## DIRECTIONS FOR THIS TASK:
Go to the line that includes "on this table:</span></span>" and retype it, then every line after it to the end of the data, adding nothing.

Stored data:
____________
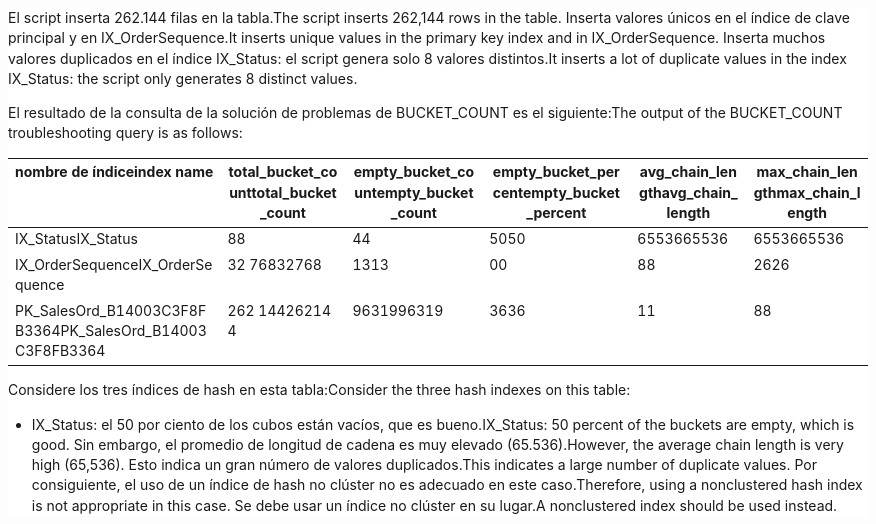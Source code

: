  <span data-ttu-id="bf0cd-153">El script inserta 262.144 filas en la tabla.</span><span class="sxs-lookup"><span data-stu-id="bf0cd-153">The script inserts 262,144 rows in the table.</span></span> <span data-ttu-id="bf0cd-154">Inserta valores únicos en el índice de clave principal y en IX_OrderSequence.</span><span class="sxs-lookup"><span data-stu-id="bf0cd-154">It inserts unique values in the primary key index and in IX_OrderSequence.</span></span> <span data-ttu-id="bf0cd-155">Inserta muchos valores duplicados en el índice IX_Status: el script genera solo 8 valores distintos.</span><span class="sxs-lookup"><span data-stu-id="bf0cd-155">It inserts a lot of duplicate values in the index IX_Status: the script only generates 8 distinct values.</span></span>  
  
 <span data-ttu-id="bf0cd-156">El resultado de la consulta de la solución de problemas de BUCKET_COUNT es el siguiente:</span><span class="sxs-lookup"><span data-stu-id="bf0cd-156">The output of the BUCKET_COUNT troubleshooting query is as follows:</span></span>  
  
|<span data-ttu-id="bf0cd-157">nombre de índice</span><span class="sxs-lookup"><span data-stu-id="bf0cd-157">index name</span></span>|<span data-ttu-id="bf0cd-158">total_bucket_count</span><span class="sxs-lookup"><span data-stu-id="bf0cd-158">total_bucket_count</span></span>|<span data-ttu-id="bf0cd-159">empty_bucket_count</span><span class="sxs-lookup"><span data-stu-id="bf0cd-159">empty_bucket_count</span></span>|<span data-ttu-id="bf0cd-160">empty_bucket_percent</span><span class="sxs-lookup"><span data-stu-id="bf0cd-160">empty_bucket_percent</span></span>|<span data-ttu-id="bf0cd-161">avg_chain_length</span><span class="sxs-lookup"><span data-stu-id="bf0cd-161">avg_chain_length</span></span>|<span data-ttu-id="bf0cd-162">max_chain_length</span><span class="sxs-lookup"><span data-stu-id="bf0cd-162">max_chain_length</span></span>|  
|----------------|--------------------------|--------------------------|----------------------------|------------------------|------------------------|  
|<span data-ttu-id="bf0cd-163">IX_Status</span><span class="sxs-lookup"><span data-stu-id="bf0cd-163">IX_Status</span></span>|<span data-ttu-id="bf0cd-164">8</span><span class="sxs-lookup"><span data-stu-id="bf0cd-164">8</span></span>|<span data-ttu-id="bf0cd-165">4</span><span class="sxs-lookup"><span data-stu-id="bf0cd-165">4</span></span>|<span data-ttu-id="bf0cd-166">50</span><span class="sxs-lookup"><span data-stu-id="bf0cd-166">50</span></span>|<span data-ttu-id="bf0cd-167">65536</span><span class="sxs-lookup"><span data-stu-id="bf0cd-167">65536</span></span>|<span data-ttu-id="bf0cd-168">65536</span><span class="sxs-lookup"><span data-stu-id="bf0cd-168">65536</span></span>|  
|<span data-ttu-id="bf0cd-169">IX_OrderSequence</span><span class="sxs-lookup"><span data-stu-id="bf0cd-169">IX_OrderSequence</span></span>|<span data-ttu-id="bf0cd-170">32 768</span><span class="sxs-lookup"><span data-stu-id="bf0cd-170">32768</span></span>|<span data-ttu-id="bf0cd-171">13</span><span class="sxs-lookup"><span data-stu-id="bf0cd-171">13</span></span>|<span data-ttu-id="bf0cd-172">0</span><span class="sxs-lookup"><span data-stu-id="bf0cd-172">0</span></span>|<span data-ttu-id="bf0cd-173">8</span><span class="sxs-lookup"><span data-stu-id="bf0cd-173">8</span></span>|<span data-ttu-id="bf0cd-174">26</span><span class="sxs-lookup"><span data-stu-id="bf0cd-174">26</span></span>|  
|<span data-ttu-id="bf0cd-175">PK_SalesOrd_B14003C3F8FB3364</span><span class="sxs-lookup"><span data-stu-id="bf0cd-175">PK_SalesOrd_B14003C3F8FB3364</span></span>|<span data-ttu-id="bf0cd-176">262 144</span><span class="sxs-lookup"><span data-stu-id="bf0cd-176">262144</span></span>|<span data-ttu-id="bf0cd-177">96319</span><span class="sxs-lookup"><span data-stu-id="bf0cd-177">96319</span></span>|<span data-ttu-id="bf0cd-178">36</span><span class="sxs-lookup"><span data-stu-id="bf0cd-178">36</span></span>|<span data-ttu-id="bf0cd-179">1</span><span class="sxs-lookup"><span data-stu-id="bf0cd-179">1</span></span>|<span data-ttu-id="bf0cd-180">8</span><span class="sxs-lookup"><span data-stu-id="bf0cd-180">8</span></span>|  
  
 <span data-ttu-id="bf0cd-181">Considere los tres índices de hash en esta tabla:</span><span class="sxs-lookup"><span data-stu-id="bf0cd-181">Consider the three hash indexes on this table:</span></span>  
  
-   <span data-ttu-id="bf0cd-182">IX_Status: el 50 por ciento de los cubos están vacíos, que es bueno.</span><span class="sxs-lookup"><span data-stu-id="bf0cd-182">IX_Status: 50 percent of the buckets are empty, which is good.</span></span> <span data-ttu-id="bf0cd-183">Sin embargo, el promedio de longitud de cadena es muy elevado (65.536).</span><span class="sxs-lookup"><span data-stu-id="bf0cd-183">However, the average chain length is very high (65,536).</span></span> <span data-ttu-id="bf0cd-184">Esto indica un gran número de valores duplicados.</span><span class="sxs-lookup"><span data-stu-id="bf0cd-184">This indicates a large number of duplicate values.</span></span> <span data-ttu-id="bf0cd-185">Por consiguiente, el uso de un índice de hash no clúster no es adecuado en este caso.</span><span class="sxs-lookup"><span data-stu-id="bf0cd-185">Therefore, using a nonclustered hash index is not appropriate in this case.</span></span> <span data-ttu-id="bf0cd-186">Se debe usar un índice no clúster en su lugar.</span><span class="sxs-lookup"><span data-stu-id="bf0cd-186">A nonclustered index should be used instead.</span></span>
____________
## RESPONSE TO THIS EXERCISE:
 <span data-ttu-id="bf0cd-181">Considere los tres índices de hash en esta tabla:</span><span class="sxs-lookup"><span data-stu-id="bf0cd-181">Consider the three hash indexes on this table:</span></span>  
  
-   <span data-ttu-id="bf0cd-182">IX_Status: el 50 por ciento de los cubos están vacíos, que es bueno.</span><span class="sxs-lookup"><span data-stu-id="bf0cd-182">IX_Status: 50 percent of the buckets are empty, which is good.</span></span> <span data-ttu-id="bf0cd-183">Sin embargo, el promedio de longitud de cadena es muy elevado (65.536).</span><span class="sxs-lookup"><span data-stu-id="bf0cd-183">However, the average chain length is very high (65,536).</span></span> <span data-ttu-id="bf0cd-184">Esto indica un gran número de valores duplicados.</span><span class="sxs-lookup"><span data-stu-id="bf0cd-184">This indicates a large number of duplicate values.</span></span> <span data-ttu-id="bf0cd-185">Por consiguiente, el uso de un índice de hash no clúster no es adecuado en este caso.</span><span class="sxs-lookup"><span data-stu-id="bf0cd-185">Therefore, using a nonclustered hash index is not appropriate in this case.</span></span> <span data-ttu-id="bf0cd-186">Se debe usar un índice no clúster en su lugar.</span><span class="sxs-lookup"><span data-stu-id="bf0cd-186">A nonclustered index should be used instead.</span></span>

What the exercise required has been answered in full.